(Items from a dataset)

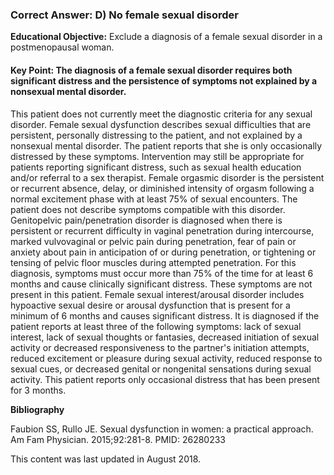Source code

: 
### Correct Answer: D) No female sexual disorder 

**Educational Objective:** Exclude a diagnosis of a female sexual disorder in a postmenopausal woman.

#### **Key Point:** The diagnosis of a female sexual disorder requires both significant distress and the persistence of symptoms not explained by a nonsexual mental disorder.

This patient does not currently meet the diagnostic criteria for any sexual disorder. Female sexual dysfunction describes sexual difficulties that are persistent, personally distressing to the patient, and not explained by a nonsexual mental disorder. The patient reports that she is only occasionally distressed by these symptoms. Intervention may still be appropriate for patients reporting significant distress, such as sexual health education and/or referral to a sex therapist.
Female orgasmic disorder is the persistent or recurrent absence, delay, or diminished intensity of orgasm following a normal excitement phase with at least 75% of sexual encounters. The patient does not describe symptoms compatible with this disorder.
Genitopelvic pain/penetration disorder is diagnosed when there is persistent or recurrent difficulty in vaginal penetration during intercourse, marked vulvovaginal or pelvic pain during penetration, fear of pain or anxiety about pain in anticipation of or during penetration, or tightening or tensing of pelvic floor muscles during attempted penetration. For this diagnosis, symptoms must occur more than 75% of the time for at least 6 months and cause clinically significant distress. These symptoms are not present in this patient.
Female sexual interest/arousal disorder includes hypoactive sexual desire or arousal dysfunction that is present for a minimum of 6 months and causes significant distress. It is diagnosed if the patient reports at least three of the following symptoms: lack of sexual interest, lack of sexual thoughts or fantasies, decreased initiation of sexual activity or decreased responsiveness to the partner's initiation attempts, reduced excitement or pleasure during sexual activity, reduced response to sexual cues, or decreased genital or nongenital sensations during sexual activity. This patient reports only occasional distress that has been present for 3 months.

**Bibliography**

Faubion SS, Rullo JE. Sexual dysfunction in women: a practical approach. Am Fam Physician. 2015;92:281-8. PMID: 26280233

This content was last updated in August 2018.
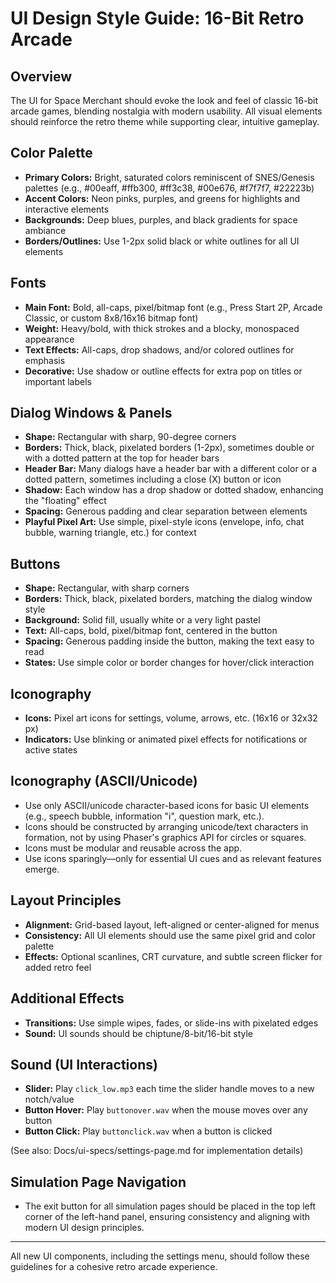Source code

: # UI Design Style Guide: 16-Bit Retro Arcade

## Overview
The UI for Space Merchant should evoke the look and feel of classic 16-bit arcade games, blending nostalgia with modern usability. All visual elements should reinforce the retro theme while supporting clear, intuitive gameplay.

## Color Palette
- **Primary Colors:** Bright, saturated colors reminiscent of SNES/Genesis palettes (e.g., #00eaff, #ffb300, #ff3c38, #00e676, #f7f7f7, #22223b)
- **Accent Colors:** Neon pinks, purples, and greens for highlights and interactive elements
- **Backgrounds:** Deep blues, purples, and black gradients for space ambiance
- **Borders/Outlines:** Use 1-2px solid black or white outlines for all UI elements

## Fonts
- **Main Font:** Bold, all-caps, pixel/bitmap font (e.g., Press Start 2P, Arcade Classic, or custom 8x8/16x16 bitmap font)
- **Weight:** Heavy/bold, with thick strokes and a blocky, monospaced appearance
- **Text Effects:** All-caps, drop shadows, and/or colored outlines for emphasis
- **Decorative:** Use shadow or outline effects for extra pop on titles or important labels

## Dialog Windows & Panels
- **Shape:** Rectangular with sharp, 90-degree corners
- **Borders:** Thick, black, pixelated borders (1-2px), sometimes double or with a dotted pattern at the top for header bars
- **Header Bar:** Many dialogs have a header bar with a different color or a dotted pattern, sometimes including a close (X) button or icon
- **Shadow:** Each window has a drop shadow or dotted shadow, enhancing the "floating" effect
- **Spacing:** Generous padding and clear separation between elements
- **Playful Pixel Art:** Use simple, pixel-style icons (envelope, info, chat bubble, warning triangle, etc.) for context

## Buttons
- **Shape:** Rectangular, with sharp corners
- **Borders:** Thick, black, pixelated borders, matching the dialog window style
- **Background:** Solid fill, usually white or a very light pastel
- **Text:** All-caps, bold, pixel/bitmap font, centered in the button
- **Spacing:** Generous padding inside the button, making the text easy to read
- **States:** Use simple color or border changes for hover/click interaction

## Iconography
- **Icons:** Pixel art icons for settings, volume, arrows, etc. (16x16 or 32x32 px)
- **Indicators:** Use blinking or animated pixel effects for notifications or active states

## Iconography (ASCII/Unicode)
- Use only ASCII/unicode character-based icons for basic UI elements (e.g., speech bubble, information "i", question mark, etc.).
- Icons should be constructed by arranging unicode/text characters in formation, not by using Phaser's graphics API for circles or squares.
- Icons must be modular and reusable across the app.
- Use icons sparingly—only for essential UI cues and as relevant features emerge.

## Layout Principles
- **Alignment:** Grid-based layout, left-aligned or center-aligned for menus
- **Consistency:** All UI elements should use the same pixel grid and color palette
- **Effects:** Optional scanlines, CRT curvature, and subtle screen flicker for added retro feel

## Additional Effects
- **Transitions:** Use simple wipes, fades, or slide-ins with pixelated edges
- **Sound:** UI sounds should be chiptune/8-bit/16-bit style

## Sound (UI Interactions)
- **Slider:** Play `click_low.mp3` each time the slider handle moves to a new notch/value
- **Button Hover:** Play `buttonover.wav` when the mouse moves over any button
- **Button Click:** Play `buttonclick.wav` when a button is clicked

(See also: Docs/ui-specs/settings-page.md for implementation details)

## Simulation Page Navigation
- The exit button for all simulation pages should be placed in the top left corner of the left-hand panel, ensuring consistency and aligning with modern UI design principles.

---
All new UI components, including the settings menu, should follow these guidelines for a cohesive retro arcade experience.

Assignment »
Leaving the pictures aside, write out the entries above exactly.

The answer »
Source code

: 
### Correct Answer: D) No female sexual disorder 

**Educational Objective:** Exclude a diagnosis of a female sexual disorder in a postmenopausal woman.

#### **Key Point:** The diagnosis of a female sexual disorder requires both significant distress and the persistence of symptoms not explained by a nonsexual mental disorder.

This patient does not currently meet the diagnostic criteria for any sexual disorder. Female sexual dysfunction describes sexual difficulties that are persistent, personally distressing to the patient, and not explained by a nonsexual mental disorder. The patient reports that she is only occasionally distressed by these symptoms. Intervention may still be appropriate for patients reporting significant distress, such as sexual health education and/or referral to a sex therapist.
Female orgasmic disorder is the persistent or recurrent absence, delay, or diminished intensity of orgasm following a normal excitement phase with at least 75% of sexual encounters. The patient does not describe symptoms compatible with this disorder.
Genitopelvic pain/penetration disorder is diagnosed when there is persistent or recurrent difficulty in vaginal penetration during intercourse, marked vulvovaginal or pelvic pain during penetration, fear of pain or anxiety about pain in anticipation of or during penetration, or tightening or tensing of pelvic floor muscles during attempted penetration. For this diagnosis, symptoms must occur more than 75% of the time for at least 6 months and cause clinically significant distress. These symptoms are not present in this patient.
Female sexual interest/arousal disorder includes hypoactive sexual desire or arousal dysfunction that is present for a minimum of 6 months and causes significant distress. It is diagnosed if the patient reports at least three of the following symptoms: lack of sexual interest, lack of sexual thoughts or fantasies, decreased initiation of sexual activity or decreased responsiveness to the partner's initiation attempts, reduced excitement or pleasure during sexual activity, reduced response to sexual cues, or decreased genital or nongenital sensations during sexual activity. This patient reports only occasional distress that has been present for 3 months.

**Bibliography**

Faubion SS, Rullo JE. Sexual dysfunction in women: a practical approach. Am Fam Physician. 2015;92:281-8. PMID: 26280233

This content was last updated in August 2018.
Source code

: # UI Design Style Guide: 16-Bit Retro Arcade

## Overview
The UI for Space Merchant should evoke the look and feel of classic 16-bit arcade games, blending nostalgia with modern usability. All visual elements should reinforce the retro theme while supporting clear, intuitive gameplay.

## Color Palette
- **Primary Colors:** Bright, saturated colors reminiscent of SNES/Genesis palettes (e.g., #00eaff, #ffb300, #ff3c38, #00e676, #f7f7f7, #22223b)
- **Accent Colors:** Neon pinks, purples, and greens for highlights and interactive elements
- **Backgrounds:** Deep blues, purples, and black gradients for space ambiance
- **Borders/Outlines:** Use 1-2px solid black or white outlines for all UI elements

## Fonts
- **Main Font:** Bold, all-caps, pixel/bitmap font (e.g., Press Start 2P, Arcade Classic, or custom 8x8/16x16 bitmap font)
- **Weight:** Heavy/bold, with thick strokes and a blocky, monospaced appearance
- **Text Effects:** All-caps, drop shadows, and/or colored outlines for emphasis
- **Decorative:** Use shadow or outline effects for extra pop on titles or important labels

## Dialog Windows & Panels
- **Shape:** Rectangular with sharp, 90-degree corners
- **Borders:** Thick, black, pixelated borders (1-2px), sometimes double or with a dotted pattern at the top for header bars
- **Header Bar:** Many dialogs have a header bar with a different color or a dotted pattern, sometimes including a close (X) button or icon
- **Shadow:** Each window has a drop shadow or dotted shadow, enhancing the "floating" effect
- **Spacing:** Generous padding and clear separation between elements
- **Playful Pixel Art:** Use simple, pixel-style icons (envelope, info, chat bubble, warning triangle, etc.) for context

## Buttons
- **Shape:** Rectangular, with sharp corners
- **Borders:** Thick, black, pixelated borders, matching the dialog window style
- **Background:** Solid fill, usually white or a very light pastel
- **Text:** All-caps, bold, pixel/bitmap font, centered in the button
- **Spacing:** Generous padding inside the button, making the text easy to read
- **States:** Use simple color or border changes for hover/click interaction

## Iconography
- **Icons:** Pixel art icons for settings, volume, arrows, etc. (16x16 or 32x32 px)
- **Indicators:** Use blinking or animated pixel effects for notifications or active states

## Iconography (ASCII/Unicode)
- Use only ASCII/unicode character-based icons for basic UI elements (e.g., speech bubble, information "i", question mark, etc.).
- Icons should be constructed by arranging unicode/text characters in formation, not by using Phaser's graphics API for circles or squares.
- Icons must be modular and reusable across the app.
- Use icons sparingly—only for essential UI cues and as relevant features emerge.

## Layout Principles
- **Alignment:** Grid-based layout, left-aligned or center-aligned for menus
- **Consistency:** All UI elements should use the same pixel grid and color palette
- **Effects:** Optional scanlines, CRT curvature, and subtle screen flicker for added retro feel

## Additional Effects
- **Transitions:** Use simple wipes, fades, or slide-ins with pixelated edges
- **Sound:** UI sounds should be chiptune/8-bit/16-bit style

## Sound (UI Interactions)
- **Slider:** Play `click_low.mp3` each time the slider handle moves to a new notch/value
- **Button Hover:** Play `buttonover.wav` when the mouse moves over any button
- **Button Click:** Play `buttonclick.wav` when a button is clicked

(See also: Docs/ui-specs/settings-page.md for implementation details)

## Simulation Page Navigation
- The exit button for all simulation pages should be placed in the top left corner of the left-hand panel, ensuring consistency and aligning with modern UI design principles.

---
All new UI components, including the settings menu, should follow these guidelines for a cohesive retro arcade experience.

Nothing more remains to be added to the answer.